| WORK TO BE COMPLETED |
Would you retype the listing word for word, skipping its pictures?
────────
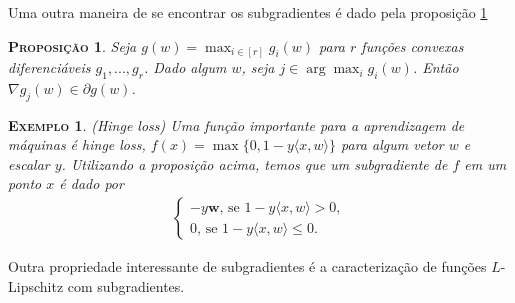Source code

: \documentclass[
	12pt,				%
    oneside,			%
	a4paper,			%
	english,			%
	french,				%
	spanish,			%
	brazil,				%
	]{abntex2}
\newtheorem{propo}[theorem]{\scshape Proposi\c{c}\~ao}
\newtheorem{ex}{\scshape Exemplo}[section]
\begin{document}
            Uma outra maneira de se encontrar os subgradientes é dado pela proposição \ref{prop:subconv}

            \begin{propo}\label{prop:subconv}
                Seja $g(w) = \max_{i \in [r]} g_i(w)$ para $r$ funções convexas diferenciáveis $g_1,...,g_r$. Dado algum $w$, seja $j \in \arg\max_i g_i(w)$. Então $\nabla g_j(w) \in \partial g(w)$.
            \end{propo}


            \begin{ex}{\emph{(Hinge loss)}}
                Uma função importante para a aprendizagem de máquinas é \emph{hinge loss}, $f(x) = \max\{0, 1-y\langle x, w \rangle\}$ para algum vetor $w$ e escalar $y$. Utilizando a proposição acima, temos que um subgradiente de $f$ em um ponto $x$ é dado por
                \begin{gather*}
                    \left \{
                    \begin{split}
                        -y\textbf{w}\mbox{, se } 1-y\langle x, w \rangle > 0, \\
                        0\mbox{, se } 1-y\langle x, w \rangle \leq 0.
                    \end{split}
                    \right.
                \end{gather*}
            \end{ex}

            Outra propriedade interessante de subgradientes é a caracterização de funções $L$-Lipschitz com subgradientes.
\end{document}
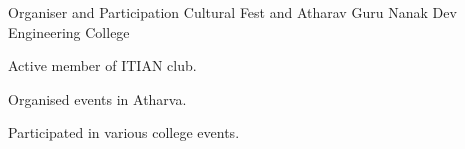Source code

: 


\begin{cventries}


\cventry
{Organiser and Participation} %
{Cultural Fest and Atharav } %
{Guru Nanak Dev Engineering College} %
{} %
{ %
\begin{cvitems}
\item {Active member of ITIAN club.}
\item {Organised events in Atharva.}
\item {Participated in various college events.}
\end{cvitems}
}
\end{cventries}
────────
| TASK OUTPUT |
Source code

: \documentclass[
	12pt,				%
    oneside,			%
	a4paper,			%
	english,			%
	french,				%
	spanish,			%
	brazil,				%
	]{abntex2}
\newtheorem{propo}[theorem]{\scshape Proposi\c{c}\~ao}
\newtheorem{ex}{\scshape Exemplo}[section]
\begin{document}
            Uma outra maneira de se encontrar os subgradientes é dado pela proposição \ref{prop:subconv}

            \begin{propo}\label{prop:subconv}
                Seja $g(w) = \max_{i \in [r]} g_i(w)$ para $r$ funções convexas diferenciáveis $g_1,...,g_r$. Dado algum $w$, seja $j \in \arg\max_i g_i(w)$. Então $\nabla g_j(w) \in \partial g(w)$.
            \end{propo}


            \begin{ex}{\emph{(Hinge loss)}}
                Uma função importante para a aprendizagem de máquinas é \emph{hinge loss}, $f(x) = \max\{0, 1-y\langle x, w \rangle\}$ para algum vetor $w$ e escalar $y$. Utilizando a proposição acima, temos que um subgradiente de $f$ em um ponto $x$ é dado por
                \begin{gather*}
                    \left \{
                    \begin{split}
                        -y\textbf{w}\mbox{, se } 1-y\langle x, w \rangle > 0, \\
                        0\mbox{, se } 1-y\langle x, w \rangle \leq 0.
                    \end{split}
                    \right.
                \end{gather*}
            \end{ex}

            Outra propriedade interessante de subgradientes é a caracterização de funções $L$-Lipschitz com subgradientes.
\end{document}
Source code

: 


\begin{cventries}


\cventry
{Organiser and Participation} %
{Cultural Fest and Atharav } %
{Guru Nanak Dev Engineering College} %
{} %
{ %
\begin{cvitems}
\item {Active member of ITIAN club.}
\item {Organised events in Atharva.}
\item {Participated in various college events.}
\end{cvitems}
}
\end{cventries}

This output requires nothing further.